Breath of the Wild is the Highest Selling Zelda in Japan in 19 Years

Oct 27, 2017
704
#1

I felt this was worth its own thread, since so many of these "micro-discussions" get lost amidst all the other conversations in Media Create threads: The Legend of Zelda: Breath of the Wild is officially the second-highest-selling Zelda game in its domestic market of Japan since Ocarina of Time (1998).

To rephrase: it has outsold every other Zelda game that has been released in the past 18 years.

Here are the facts:
  • As of last week, the game has sold 957,752 units in Japan at retail
  • This figure only accounts for retail sales, so the number is even higher when accounting for digital sales
  • This figure also does not represent the latest sales figures for the Wii U version
  • Ocarina of Time has sold approximately 1.25 million units in Japan
  • The previous second-highest-selling Zelda was Phantom Hourglass (2007) at 907,821 units sold

How we got to this point:

At the risk of a little self-promotion, I'd like to highlight an article I recently wrote on the subject of Breath of the Wild's sales in Japan. You can find it here: Zelda: Breath of the Wild is Beating All Expectations in Japan

A forum post isn't really conducive to lengthier write-ups, but the article goes into fair detail about the development philosophy behind Skyward Sword, how that hurt the Zelda brand, and what corrective steps Nintendo took to rectify the situation. It also discusses the success of other open-world games in Japan such as GTA, pointing out that this sort of success isn't necessarily unheard of.

I want to keep highlighting more interesting Zelda stuff in the future this way. I actually maintain an enormous spreadsheet that basically tracks the development history of the entire series dating back to the early games using interviews with various development staff. It's a project that took me more than a year to compile and it's been incredibly educational.

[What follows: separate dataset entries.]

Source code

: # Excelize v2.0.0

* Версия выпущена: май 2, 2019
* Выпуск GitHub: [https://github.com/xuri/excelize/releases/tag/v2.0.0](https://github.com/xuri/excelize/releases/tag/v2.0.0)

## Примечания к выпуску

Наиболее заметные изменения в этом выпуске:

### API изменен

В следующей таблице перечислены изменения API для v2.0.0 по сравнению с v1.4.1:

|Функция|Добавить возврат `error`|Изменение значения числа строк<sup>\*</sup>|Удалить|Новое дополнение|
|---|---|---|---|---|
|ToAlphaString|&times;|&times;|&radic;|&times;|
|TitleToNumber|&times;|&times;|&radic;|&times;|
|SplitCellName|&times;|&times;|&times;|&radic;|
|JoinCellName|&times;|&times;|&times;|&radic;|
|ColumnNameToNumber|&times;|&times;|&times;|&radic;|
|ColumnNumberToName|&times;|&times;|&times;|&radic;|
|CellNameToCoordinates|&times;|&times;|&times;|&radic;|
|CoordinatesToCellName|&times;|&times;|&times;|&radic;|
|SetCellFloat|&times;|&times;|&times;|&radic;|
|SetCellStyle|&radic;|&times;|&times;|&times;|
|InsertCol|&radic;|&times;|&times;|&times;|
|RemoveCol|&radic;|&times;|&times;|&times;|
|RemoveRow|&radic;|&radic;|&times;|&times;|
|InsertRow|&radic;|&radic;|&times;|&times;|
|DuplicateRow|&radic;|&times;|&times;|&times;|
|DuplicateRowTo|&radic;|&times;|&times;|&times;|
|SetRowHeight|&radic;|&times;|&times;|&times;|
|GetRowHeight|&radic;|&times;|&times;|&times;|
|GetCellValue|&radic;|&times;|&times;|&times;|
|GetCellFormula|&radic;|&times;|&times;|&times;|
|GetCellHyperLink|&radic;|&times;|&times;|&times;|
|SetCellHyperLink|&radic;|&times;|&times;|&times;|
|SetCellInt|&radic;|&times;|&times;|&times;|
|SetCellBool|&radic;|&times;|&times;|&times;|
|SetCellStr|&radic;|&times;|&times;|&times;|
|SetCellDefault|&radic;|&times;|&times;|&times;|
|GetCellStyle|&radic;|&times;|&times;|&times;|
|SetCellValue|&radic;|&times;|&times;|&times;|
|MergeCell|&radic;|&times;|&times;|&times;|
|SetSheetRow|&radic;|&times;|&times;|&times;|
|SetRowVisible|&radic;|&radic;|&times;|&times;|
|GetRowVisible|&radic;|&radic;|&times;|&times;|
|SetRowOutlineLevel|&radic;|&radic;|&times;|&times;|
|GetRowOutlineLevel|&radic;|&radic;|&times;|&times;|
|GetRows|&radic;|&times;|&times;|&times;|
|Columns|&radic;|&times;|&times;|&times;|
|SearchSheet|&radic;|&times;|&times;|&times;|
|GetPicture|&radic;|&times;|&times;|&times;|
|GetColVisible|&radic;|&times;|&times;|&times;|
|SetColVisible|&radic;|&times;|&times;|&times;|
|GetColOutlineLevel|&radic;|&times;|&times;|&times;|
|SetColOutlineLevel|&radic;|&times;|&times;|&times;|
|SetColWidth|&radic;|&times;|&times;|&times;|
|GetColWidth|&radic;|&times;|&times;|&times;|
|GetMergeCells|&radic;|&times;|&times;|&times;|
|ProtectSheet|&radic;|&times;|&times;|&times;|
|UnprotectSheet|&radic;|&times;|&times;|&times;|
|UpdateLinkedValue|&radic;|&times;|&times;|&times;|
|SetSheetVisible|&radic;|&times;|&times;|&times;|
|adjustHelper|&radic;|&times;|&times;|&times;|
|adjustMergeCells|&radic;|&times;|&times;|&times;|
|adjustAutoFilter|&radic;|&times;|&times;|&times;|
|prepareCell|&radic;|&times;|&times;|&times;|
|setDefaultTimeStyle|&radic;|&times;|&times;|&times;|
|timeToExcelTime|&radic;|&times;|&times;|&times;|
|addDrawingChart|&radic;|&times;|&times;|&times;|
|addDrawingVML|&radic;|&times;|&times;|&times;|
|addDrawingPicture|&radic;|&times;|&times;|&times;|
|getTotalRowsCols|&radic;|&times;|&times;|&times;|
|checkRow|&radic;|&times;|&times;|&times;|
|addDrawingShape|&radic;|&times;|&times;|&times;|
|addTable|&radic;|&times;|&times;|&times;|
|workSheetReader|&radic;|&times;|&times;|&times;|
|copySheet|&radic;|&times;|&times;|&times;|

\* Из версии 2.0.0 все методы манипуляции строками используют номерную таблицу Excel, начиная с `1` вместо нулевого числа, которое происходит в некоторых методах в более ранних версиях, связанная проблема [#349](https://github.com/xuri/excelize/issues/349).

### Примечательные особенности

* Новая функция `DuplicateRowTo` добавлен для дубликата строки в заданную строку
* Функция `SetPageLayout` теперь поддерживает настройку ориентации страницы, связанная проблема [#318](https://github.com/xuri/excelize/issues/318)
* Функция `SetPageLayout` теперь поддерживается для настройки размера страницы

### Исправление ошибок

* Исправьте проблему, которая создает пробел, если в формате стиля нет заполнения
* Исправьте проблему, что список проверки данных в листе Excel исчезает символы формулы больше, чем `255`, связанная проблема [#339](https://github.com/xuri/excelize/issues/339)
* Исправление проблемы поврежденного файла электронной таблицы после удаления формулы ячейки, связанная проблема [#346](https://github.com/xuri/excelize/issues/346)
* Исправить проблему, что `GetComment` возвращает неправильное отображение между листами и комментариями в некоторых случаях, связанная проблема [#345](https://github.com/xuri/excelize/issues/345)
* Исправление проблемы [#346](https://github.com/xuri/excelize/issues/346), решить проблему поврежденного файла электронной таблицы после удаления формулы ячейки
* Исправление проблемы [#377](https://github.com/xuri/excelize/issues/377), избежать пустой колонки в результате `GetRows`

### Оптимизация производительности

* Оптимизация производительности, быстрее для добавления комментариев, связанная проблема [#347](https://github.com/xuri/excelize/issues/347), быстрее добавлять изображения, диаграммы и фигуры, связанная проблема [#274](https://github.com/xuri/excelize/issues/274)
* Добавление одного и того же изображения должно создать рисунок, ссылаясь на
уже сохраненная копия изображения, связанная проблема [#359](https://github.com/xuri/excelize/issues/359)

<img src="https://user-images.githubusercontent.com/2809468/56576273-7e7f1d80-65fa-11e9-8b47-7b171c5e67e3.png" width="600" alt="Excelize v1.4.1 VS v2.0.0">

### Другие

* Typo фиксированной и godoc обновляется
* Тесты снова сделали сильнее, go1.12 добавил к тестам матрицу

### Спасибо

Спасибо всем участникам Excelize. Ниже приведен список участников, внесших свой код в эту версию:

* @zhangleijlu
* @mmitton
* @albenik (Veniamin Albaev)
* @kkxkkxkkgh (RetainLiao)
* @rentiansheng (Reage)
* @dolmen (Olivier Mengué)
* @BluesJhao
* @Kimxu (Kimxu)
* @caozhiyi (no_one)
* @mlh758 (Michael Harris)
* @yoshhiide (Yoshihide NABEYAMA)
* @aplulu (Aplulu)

If anybody would like to see the actual sheet itself, I'd be more than happy to share. In fact, I think it would give Zelda fans in here tons of material to create their own threads with (wait until you see some of the Miyamoto quotes over the years, heh), and help accurately inform people in the process as well.
 
Oct 25, 2017
4,010
#3
Recently came back to it and am enjoying it more than ever. Can't wait to see how they expand on this new formula.
 
Oct 27, 2017
1,718
#7
I think it will continue selling for a long time. Surpassing Ocarina of Time is not out of reach, especially if you count the combined WiiU and Switch sales.
 

Branduil

Banned
Member
Oct 25, 2017
1,705
#13
Watch out Hero of Time the Wild Boy is coming for you.

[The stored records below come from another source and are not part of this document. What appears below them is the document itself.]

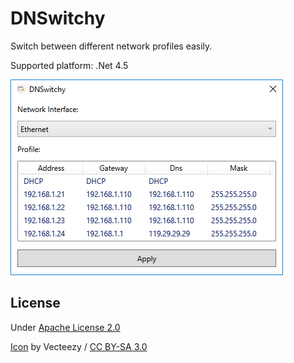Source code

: # DNSwitchy

Switch between different network profiles easily.

Supported platform: .Net 4.5

![Screenshot](./Screenshot.png)

## License

Under [Apache License 2.0](http://www.apache.org/licenses/LICENSE-2.0.html)

[Icon](https://www.iconfinder.com/icons/532716/api_coding_configuration_development_html_programming_window_icon) by Vecteezy / [CC BY-SA 3.0](https://creativecommons.org/licenses/by-sa/3.0/)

It's only a matter of time before the game passes OoT this year. The really interesting thing will be the marathon to reach original LoZ numbers. Not an easy goal, but BotW has a ton of time to do it.
 
Oct 25, 2017
7,188
#14
That Ocarina of Time number is really impressive considering how poorly the N64 sold there

Minish cap was fucking robbed its 10x better then Phantom hourglass
 
Oct 25, 2017
1,639
#15
100% happening, it'll be 2019/2020.
I don't think we can say this with any certainty. The only 3D Zelda sequel we have seen is Majora's Mask, and that was so significantly different from OOT that it may as well not have been a sequel in terms of gameplay and world. (That's no knock on the game, it's one of my faves.) Given Nintendo's frequently stated wish (and Aonuma's, if I recall correctly) to make each new entry significantly fresh and unique, I think (and personally hope) the next game will be at least aesthetically and world-wise very different, and very possibly not a direct sequel to BOTW.
 
Oct 27, 2017
3,319
#17

I felt this was worth its own thread, since so many of these "micro-discussions" get lost amidst all the other conversations in Media Create threads: The Legend of Zelda: Breath of the Wild is officially the second-highest-selling Zelda game in its domestic market of Japan since Ocarina of Time (1998).

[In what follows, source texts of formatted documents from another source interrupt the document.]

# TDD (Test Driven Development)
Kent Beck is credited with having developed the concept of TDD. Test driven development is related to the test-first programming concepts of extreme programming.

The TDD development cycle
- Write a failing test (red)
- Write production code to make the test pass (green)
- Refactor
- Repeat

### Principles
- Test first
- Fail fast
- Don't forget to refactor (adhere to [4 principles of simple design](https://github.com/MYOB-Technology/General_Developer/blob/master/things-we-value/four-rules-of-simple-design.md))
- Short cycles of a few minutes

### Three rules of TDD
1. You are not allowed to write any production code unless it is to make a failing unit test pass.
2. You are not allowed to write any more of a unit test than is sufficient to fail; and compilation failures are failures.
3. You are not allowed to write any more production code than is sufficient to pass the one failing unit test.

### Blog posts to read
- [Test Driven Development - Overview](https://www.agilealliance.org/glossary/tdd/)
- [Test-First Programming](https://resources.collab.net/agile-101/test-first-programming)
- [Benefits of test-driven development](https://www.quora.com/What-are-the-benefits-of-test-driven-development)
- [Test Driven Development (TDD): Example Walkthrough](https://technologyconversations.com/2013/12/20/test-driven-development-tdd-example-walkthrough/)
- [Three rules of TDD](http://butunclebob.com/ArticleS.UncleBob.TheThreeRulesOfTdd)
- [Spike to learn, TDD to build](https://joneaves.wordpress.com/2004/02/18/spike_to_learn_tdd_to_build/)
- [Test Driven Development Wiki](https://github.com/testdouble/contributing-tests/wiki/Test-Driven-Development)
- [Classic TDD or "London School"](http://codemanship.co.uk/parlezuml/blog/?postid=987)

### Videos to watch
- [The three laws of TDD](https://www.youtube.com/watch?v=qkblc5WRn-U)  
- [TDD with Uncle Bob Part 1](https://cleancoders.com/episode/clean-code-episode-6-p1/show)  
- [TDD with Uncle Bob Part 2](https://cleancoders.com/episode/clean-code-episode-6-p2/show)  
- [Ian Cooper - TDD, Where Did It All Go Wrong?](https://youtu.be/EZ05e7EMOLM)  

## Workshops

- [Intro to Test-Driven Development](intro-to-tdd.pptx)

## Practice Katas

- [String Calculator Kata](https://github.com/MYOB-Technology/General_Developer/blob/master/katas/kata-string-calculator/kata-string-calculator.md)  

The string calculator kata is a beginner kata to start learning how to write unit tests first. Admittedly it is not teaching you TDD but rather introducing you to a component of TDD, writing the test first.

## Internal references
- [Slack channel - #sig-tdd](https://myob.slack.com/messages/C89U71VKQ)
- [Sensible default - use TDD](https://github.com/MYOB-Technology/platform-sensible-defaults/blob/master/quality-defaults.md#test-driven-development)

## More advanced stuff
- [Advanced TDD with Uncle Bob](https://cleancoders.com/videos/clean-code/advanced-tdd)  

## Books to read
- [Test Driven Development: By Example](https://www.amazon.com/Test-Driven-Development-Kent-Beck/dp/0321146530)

To rephrase: it has outsold every other Zelda game that has been released in the past 18 years.

Here are the facts:
  • As of last week, the game has sold 957,752 units in Japan at retail
  • This figure only accounts for retail sales, so the number is even higher when accounting for digital sales
  • This figure also does not represent the latest sales figures for the Wii U version
  • Ocarina of Time has sold approximately 1.25 million units in Japan
  • The previous second-highest-selling Zelda was Phantom Hourglass (2007) at 907,821 units sold
How we got to this point:

At the risk of a little self-promotion, I'd like to highlight an article I recently wrote on the subject of Breath of the Wild's sales in Japan. You can find it here: Zelda: Breath of the Wild is Beating All Expectations in Japan

A forum post isn't really conducive to lengthier write-ups, but the article goes into fair detail about the development philosophy behind Skyward Sword, how that hurt the Zelda brand, and what corrective steps Nintendo took to rectify the situation. It also discusses the success of other open-world games in Japan such as GTA, pointing out that this sort of success isn't necessarily unheard of.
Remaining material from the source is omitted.